__PROBLEM REQUIREMENTS__
Repeat the following data exactly, omitting pictures.
---
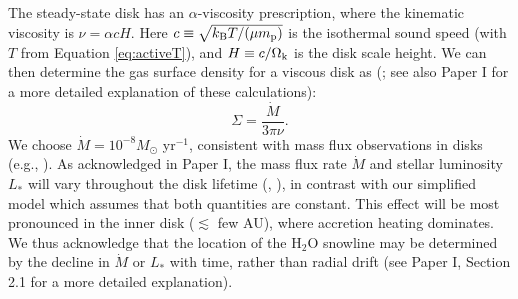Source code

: \documentclass[apj]{emulateapj}
\begin{document}

The steady-state disk has an $\alpha$-viscosity prescription, where the kinematic viscosity is $\nu=\alpha c H$. Here $c \equiv \sqrt{k_{\rm B} T /(\mu m_{\rm p})}$ is the isothermal sound speed (with $T$ from Equation \ref{eq:activeT}), and $H \equiv c/\Omega_{\rm k}$ is the disk scale height. We can then determine the gas surface density for a viscous disk as (\citealt{shakura73}; see also Paper I for a more detailed explanation of these calculations):
\begin{equation}
\label{eq:Sigmaact}
\Sigma=\frac{\dot{M}}{3 \pi \nu}.
\end{equation}
We choose $\dot{M}=10^{-8} M_{\odot}$ yr$^{-1}$, consistent with mass flux observations in disks (e.g., \citealt{andrews10}). As acknowledged in Paper I, the mass flux rate $\dot{M}$ and stellar luminosity $L_*$ will vary throughout the disk lifetime (\citealt{kennedy06}, \citealt{chambers09}), in contrast with our simplified model which assumes that both quantities are constant. This effect will be most pronounced in the inner disk ($\lesssim$ few AU), where accretion heating dominates. We thus acknowledge that the location of the H$_2$O snowline may be determined by the decline in $\dot{M}$ or $L_*$ with time, rather than radial drift (see Paper I, Section 2.1 for a more detailed explanation). 

%
\end{document}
---
__RESULT FOR THIS TASK__
Source code

: \documentclass[apj]{emulateapj}
\begin{document}

The steady-state disk has an $\alpha$-viscosity prescription, where the kinematic viscosity is $\nu=\alpha c H$. Here $c \equiv \sqrt{k_{\rm B} T /(\mu m_{\rm p})}$ is the isothermal sound speed (with $T$ from Equation \ref{eq:activeT}), and $H \equiv c/\Omega_{\rm k}$ is the disk scale height. We can then determine the gas surface density for a viscous disk as (\citealt{shakura73}; see also Paper I for a more detailed explanation of these calculations):
\begin{equation}
\label{eq:Sigmaact}
\Sigma=\frac{\dot{M}}{3 \pi \nu}.
\end{equation}
We choose $\dot{M}=10^{-8} M_{\odot}$ yr$^{-1}$, consistent with mass flux observations in disks (e.g., \citealt{andrews10}). As acknowledged in Paper I, the mass flux rate $\dot{M}$ and stellar luminosity $L_*$ will vary throughout the disk lifetime (\citealt{kennedy06}, \citealt{chambers09}), in contrast with our simplified model which assumes that both quantities are constant. This effect will be most pronounced in the inner disk ($\lesssim$ few AU), where accretion heating dominates. We thus acknowledge that the location of the H$_2$O snowline may be determined by the decline in $\dot{M}$ or $L_*$ with time, rather than radial drift (see Paper I, Section 2.1 for a more detailed explanation). 

%
\end{document}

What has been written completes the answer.